Musk disse também que o Grok pode ter sido alvo de ataques de usuários para produzir conteúdos fora do padrão.

“Pode haver ocasiões em que hacking ao prompt do Grok faça algo inesperado. Se isso acontecer, corrigimos a falha imediatamente.”

O comentário de Musk ocorreu pouco depois de o primeiro-ministro britânico, Keir Starmer, dizer que recebeu a informação de que o X “está agindo para garantir total conformidade com a lei do Reino Unido”.

A plataforma foi alvo de uma investigação do órgão regulador de mídia do país por causa da polêmica envolvendo as imagens.

Grok reconheceu falha de segurança

Apesar do comentário de Musk, o Grok admitiu, no último dia 2 de janeiro, que “falhas nos mecanismos de proteção” levaram à geração de imagens sexualizadas de menores que foram publicadas no X há algumas semanas.

Na ocasião, a empresa disse que melhorias estão sendo implementadas para evitar esse tipo de ocorrência.

Na semana passada, foi relatado o caso de uma brasileira que teve uma foto sua de biquíni manipulada. “Sentimento horrível”, disse a vítima após ser informada sobre a existência da imagem.

Esse tipo de manipulação, conhecido como deepfake (quando imagens reais são alteradas por inteligência artificial), não é novidade, mas se espalhou no X no mês passado e virou uma espécie de “trend” tanto no Brasil quanto em outros países.

Reação global

A controvérsia gerou reação global contra o Grok. Além da investigação no Reino Unido, a Índia exigiu mais proteções no X contra esses casos. Já a Indonésia e a Malásia proibiram o uso do chatbot.

No Brasil, na última segunda-feira (12), o Instituto de Defesa do Consumidor (Idec) pediu ao governo federal que suspenda o Grok no país.

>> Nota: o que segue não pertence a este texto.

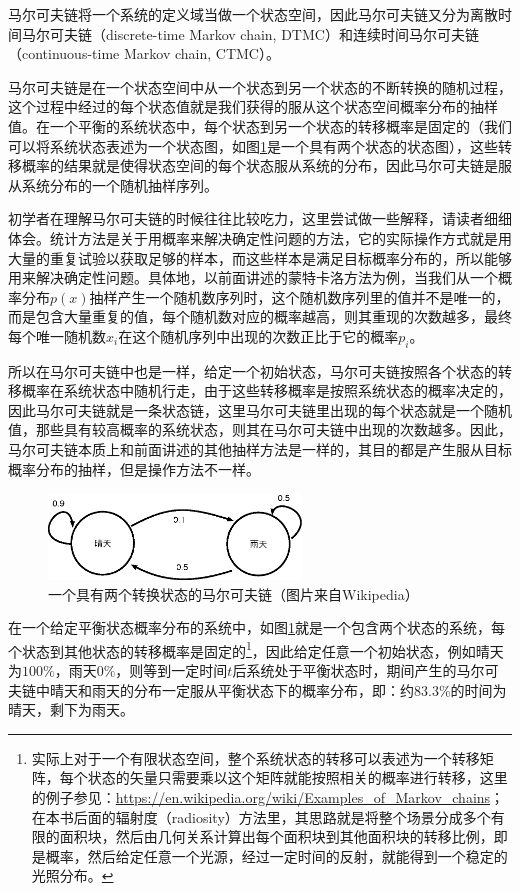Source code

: 马尔可夫链将一个系统的定义域当做一个状态空间，因此马尔可夫链又分为离散时间马尔可夫链（discrete-time Markov chain, DTMC）和连续时间马尔可夫链（continuous-time Markov chain, CTMC）。

马尔可夫链是在一个状态空间中从一个状态到另一个状态的不断转换的随机过程，这个过程中经过的每个状态值就是我们获得的服从这个状态空间概率分布的抽样值。在一个平衡的系统状态中，每个状态到另一个状态的转移概率是固定的（我们可以将系统状态表述为一个状态图，如图\ref{f:mc-markov-chain}是一个具有两个状态的状态图），这些转移概率的结果就是使得状态空间的每个状态服从系统的分布，因此马尔可夫链是服从系统分布的一个随机抽样序列。

初学者在理解马尔可夫链的时候往往比较吃力，这里尝试做一些解释，请读者细细体会。统计方法是关于用概率来解决确定性问题的方法，它的实际操作方式就是用大量的重复试验以获取足够的样本，而这些样本是满足目标概率分布的，所以能够用来解决确定性问题。具体地，以前面讲述的蒙特卡洛方法为例，当我们从一个概率分布$p(x)$抽样产生一个随机数序列时，这个随机数序列里的值并不是唯一的，而是包含大量重复的值，每个随机数对应的概率越高，则其重现的次数越多，最终每个唯一随机数$x_i$在这个随机序列中出现的次数正比于它的概率$p_i$。

所以在马尔可夫链中也是一样，给定一个初始状态，马尔可夫链按照各个状态的转移概率在系统状态中随机行走，由于这些转移概率是按照系统状态的概率决定的，因此马尔可夫链就是一条状态链，这里马尔可夫链里出现的每个状态就是一个随机值，那些具有较高概率的系统状态，则其在马尔可夫链中出现的次数越多。因此，马尔可夫链本质上和前面讲述的其他抽样方法是一样的，其目的都是产生服从目标概率分布的抽样，但是操作方法不一样。

\begin{figure}
	\sidecaption
	\includegraphics[width=0.6\textwidth]{figures/mc/markov-chain-example}
	\caption{一个具有两个转换状态的马尔可夫链（图片来自Wikipedia）}
	\label{f:mc-markov-chain}
\end{figure}

在一个给定平衡状态概率分布的系统中，如图\ref{f:mc-markov-chain}就是一个包含两个状态的系统，每个状态到其他状态的转移概率是固定的\footnote{实际上对于一个有限状态空间，整个系统状态的转移可以表述为一个转移矩阵，每个状态的矢量只需要乘以这个矩阵就能按照相关的概率进行转移，这里的例子参见：\url{https://en.wikipedia.org/wiki/Examples_of_Markov_chains}；在本书后面的辐射度（radiosity）方法里，其思路就是将整个场景分成多个有限的面积块，然后由几何关系计算出每个面积块到其他面积块的转移比例，即是概率，然后给定任意一个光源，经过一定时间的反射，就能得到一个稳定的光照分布。}，因此给定任意一个初始状态，例如晴天为$100\%$，雨天$0\%$，则等到一定时间$t$后系统处于平衡状态时，期间产生的马尔可夫链中晴天和雨天的分布一定服从平衡状态下的概率分布，即：约$83.3\%$的时间为晴天，剩下为雨天。

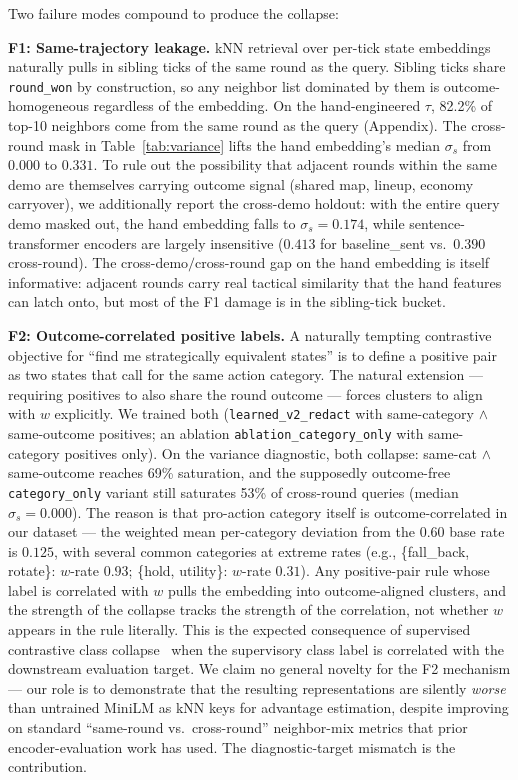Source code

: \documentclass{article}
\begin{document}
Two failure modes compound to produce the collapse:

\textbf{F1: Same-trajectory leakage.} kNN retrieval over per-tick state embeddings naturally pulls in sibling ticks of the same round as the query. Sibling ticks share \texttt{round\_won} by construction, so any neighbor list dominated by them is outcome-homogeneous regardless of the embedding. On the hand-engineered $\tau$, 82.2\% of top-10 neighbors come from the same round as the query (Appendix). The cross-round mask in Table~\ref{tab:variance} lifts the hand embedding's median $\sigma_s$ from $0.000$ to $0.331$. To rule out the possibility that adjacent rounds within the same demo are themselves carrying outcome signal (shared map, lineup, economy carryover), we additionally report the cross-demo holdout: with the entire query demo masked out, the hand embedding falls to $\sigma_s = 0.174$, while sentence-transformer encoders are largely insensitive ($0.413$ for baseline\_sent vs.\ $0.390$ cross-round). The cross-demo$/$cross-round gap on the hand embedding is itself informative: adjacent rounds carry real tactical similarity that the hand features can latch onto, but most of the F1 damage is in the sibling-tick bucket.

\textbf{F2: Outcome-correlated positive labels.} A naturally tempting contrastive objective for ``find me strategically equivalent states'' is to define a positive pair as two states that call for the same action category. The natural extension --- requiring positives to also share the round outcome --- forces clusters to align with $w$ explicitly. We trained both (\texttt{learned\_v2\_redact} with same-category $\wedge$ same-outcome positives; an ablation \texttt{ablation\_category\_only} with same-category positives only). On the variance diagnostic, both collapse: same-cat $\wedge$ same-outcome reaches 69\% saturation, and the supposedly outcome-free \texttt{category\_only} variant still saturates 53\% of cross-round queries (median $\sigma_s = 0.000$). The reason is that pro-action category itself is outcome-correlated in our dataset --- the weighted mean per-category deviation from the 0.60 base rate is $0.125$, with several common categories at extreme rates (e.g., \{fall\_back, rotate\}: $w$-rate $0.93$; \{hold, utility\}: $w$-rate $0.31$). Any positive-pair rule whose label is correlated with $w$ pulls the embedding into outcome-aligned clusters, and the strength of the collapse tracks the strength of the correlation, not whether $w$ appears in the rule literally. This is the expected consequence of supervised contrastive class collapse~\cite{khosla2020supervised,graf2021dissecting} when the supervisory class label is correlated with the downstream evaluation target. We claim no general novelty for the F2 mechanism --- our role is to demonstrate that the resulting representations are silently \emph{worse} than untrained MiniLM as kNN keys for advantage estimation, despite improving on standard ``same-round vs.\ cross-round'' neighbor-mix metrics that prior encoder-evaluation work has used. The diagnostic-target mismatch is the contribution.
\end{document}
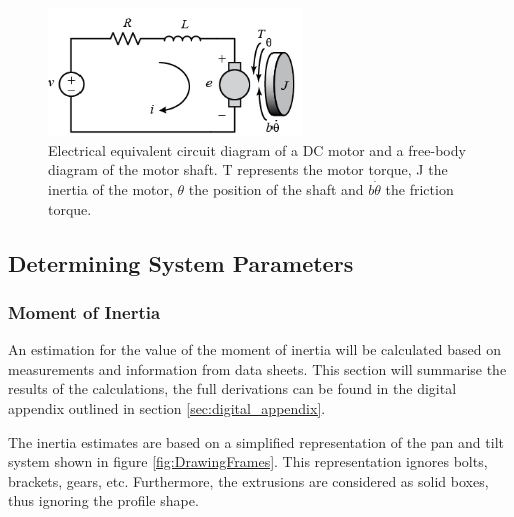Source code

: \documentclass[../../main.tex]{subfiles}
\begin{document}
\begin{figure}[H]
    \centering
    \includegraphics[width=0.6\textwidth]{Sections/System_Modelling/Images/Armature_Layout.PNG}
    \caption{Electrical equivalent circuit diagram of a DC motor and a free-body diagram of the motor shaft. T represents the motor torque, J the inertia of the motor, $\theta$ the position of the shaft and $b\dot{\theta}$ the friction torque. \cite{universityofmichigan2019}}
    \label{fig:Armature_Circuit}
\end{figure}







\subsection{Determining System Parameters}\label{subsec:motorParameters}
\subsubsection*{Moment of Inertia}
An estimation for the value of the moment of inertia will be calculated based on measurements and information from data sheets. This section will summarise the results of the calculations, the full derivations can be found in the digital appendix outlined in section \ref{sec:digital_appendix}.

The inertia estimates are based on a simplified representation of the pan and tilt system shown in figure \ref{fig:DrawingFrames}. This representation ignores bolts, brackets, gears, etc. Furthermore, the extrusions are considered as solid boxes, thus ignoring the profile shape.
\end{document}
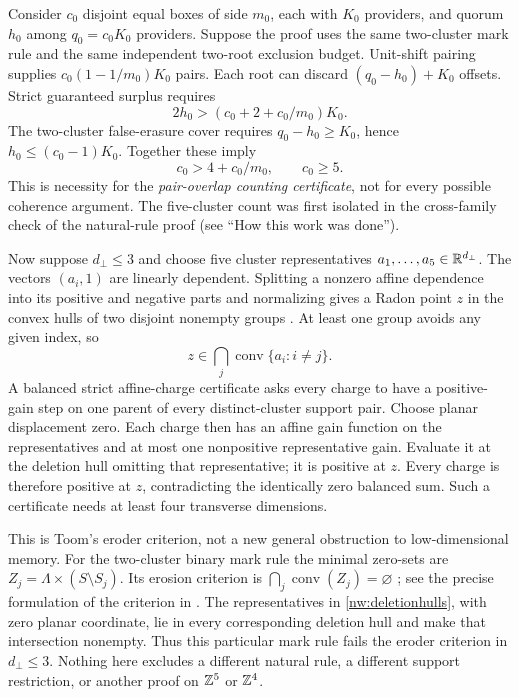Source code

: \begin{remark}\label{nw:mechanism}
Consider $c_0$ disjoint equal boxes of side $m_0$, each with $K_0$ providers, and quorum $h_0$ among $q_0=c_0K_0$ providers. Suppose the proof uses the same two-cluster mark rule and the same independent two-root exclusion budget. Unit-shift pairing supplies $c_0(1-1/m_0)K_0$ pairs. Each root can discard $(q_0-h_0)+K_0$ offsets. Strict guaranteed surplus requires
\[
 2h_0>(c_0+2+c_0/m_0)K_0.
\]
The two-cluster false-erasure cover requires $q_0-h_0\ge K_0$, hence $h_0\le(c_0-1)K_0$. Together these imply
\[
 c_0>4+c_0/m_0,\qquad c_0\ge5.
\]
This is necessity for the \emph{pair-overlap counting certificate}, not for every possible coherence argument. The five-cluster count was first isolated in the cross-family check of the natural-rule proof (see ``How this work was done'').

Now suppose $d_\perp\le3$ and choose five cluster representatives $a_1,\ldots,a_5\in\mathbb{R}^{d_\perp}$. The vectors $(a_i,1)$ are linearly dependent. Splitting a nonzero affine dependence into its positive and negative parts and normalizing gives a Radon point $z$ in the convex hulls of two disjoint nonempty groups \cite{Radon21}. At least one group avoids any given index, so
\begin{equation}\label{nw:deletionhulls}
 z\in\bigcap_j\operatorname{conv}\{a_i:i\ne j\}.
\end{equation}
A balanced strict affine-charge certificate asks every charge to have a positive-gain step on one parent of every distinct-cluster support pair. Choose planar displacement zero. Each charge then has an affine gain function on the representatives and at most one nonpositive representative gain. Evaluate it at the deletion hull omitting that representative; it is positive at $z$. Every charge is therefore positive at $z$, contradicting the identically zero balanced sum. Such a certificate needs at least four transverse dimensions.

This is Toom's eroder criterion, not a new general obstruction to low-dimensional memory. For the two-cluster binary mark rule the minimal zero-sets are $Z_j=\Lambda\times(S\setminus S_j)$. Its erosion criterion is $\bigcap_j\operatorname{conv}(Z_j)=\varnothing$ \cite{Toom80}; see the precise formulation of the criterion in \cite[Proposition~3]{SST26}. The representatives in \eqref{nw:deletionhulls}, with zero planar coordinate, lie in every corresponding deletion hull and make that intersection nonempty. Thus this particular mark rule fails the eroder criterion in $d_\perp\le3$. Nothing here excludes a different natural rule, a different support restriction, or another proof on $\mathbb{Z}^5$ or $\mathbb{Z}^4$.


\end{remark}
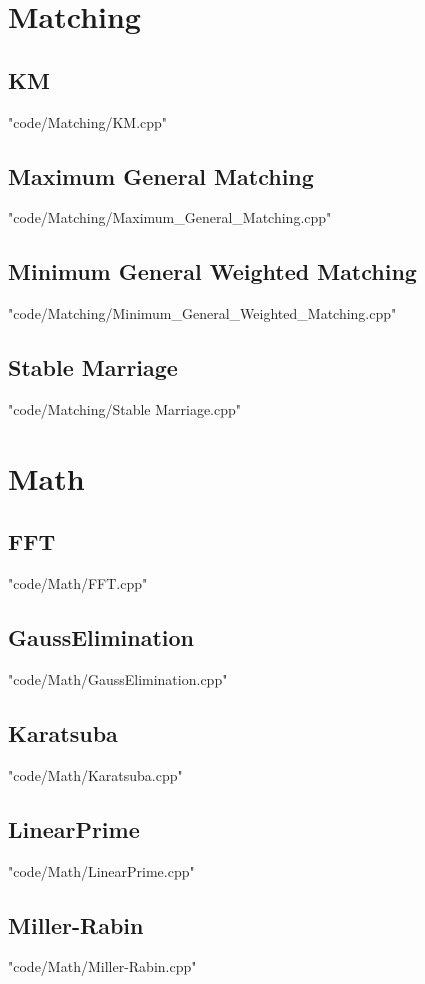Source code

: \section{Matching}
\subsection{KM}
 {"code/Matching/KM.cpp"}
\subsection{Maximum General Matching}
 {"code/Matching/Maximum_General_Matching.cpp"}
\subsection{Minimum General Weighted Matching}
 {"code/Matching/Minimum_General_Weighted_Matching.cpp"}
\subsection{Stable Marriage}
 {"code/Matching/Stable Marriage.cpp"}
\section{Math}
\subsection{FFT}
 {"code/Math/FFT.cpp"}
\subsection{GaussElimination}
 {"code/Math/GaussElimination.cpp"}
\subsection{Karatsuba}
 {"code/Math/Karatsuba.cpp"}
\subsection{LinearPrime}
 {"code/Math/LinearPrime.cpp"}
\subsection{Miller-Rabin}
 {"code/Math/Miller-Rabin.cpp"}
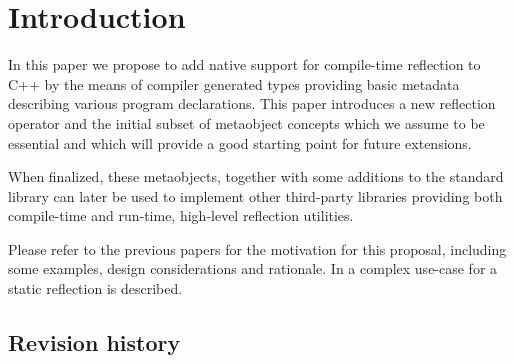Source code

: \section{Introduction}

In this paper we propose to add native support for
compile-time reflection to C++ by the means of compiler generated
types providing basic metadata describing various program declarations.
This paper introduces a new reflection operator and the initial subset
of metaobject concepts which we assume to be essential
and which will provide a good starting point for future extensions.

When finalized, these metaobjects, together with some additions to the standard
library can later be used to implement other third-party libraries
providing both compile-time and run-time, high-level reflection utilities.

Please refer to the previous papers \cite{n3996,n4111,n4451,n4452}
for the motivation for this proposal, including some examples,
design considerations and rationale. In \cite{ITFPWTHOR} a complex use-case
for a static reflection is described.

\subsection{Revision history}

Nesta quarta-feira, uma coalizão de grupos feministas, entidades de fiscalização na área de tecnologia e ativistas progressistas divulgou cartas abertas para pressionar o Google e a Apple a remover o X e o Grok de suas lojas de aplicativos.

A iniciativa conta com o apoio do grupo feminista UltraViolet, da Organização Nacional para as Mulheres (NOW, na sigla em inglês), do grupo liberal MoveOn e do grupo de defesa dos pais ParentsTogether Action.

“Estamos implorando veementemente à Apple e ao Google que levem isso extremamente a sério”, disse à agência Reuters Jenna Sherman, diretora de campanha da UltraViolet.

“Eles estão viabilizando um sistema no qual milhares, senão dezenas de milhares de pessoas, principalmente mulheres e crianças, estão sendo abusadas sexualmente com a ajuda de suas próprias lojas de aplicativos”, afirmou Sherman.

A Reuters solicitou posicionamento da xAI, empresa de IA de Musk que fornece a tecnologia do Grok, sobre as cartas. A xAI respondeu com as palavras: “Mentiras da mídia tradicional”.

Google e Apple não responderam às solicitações da agência sobre o tema.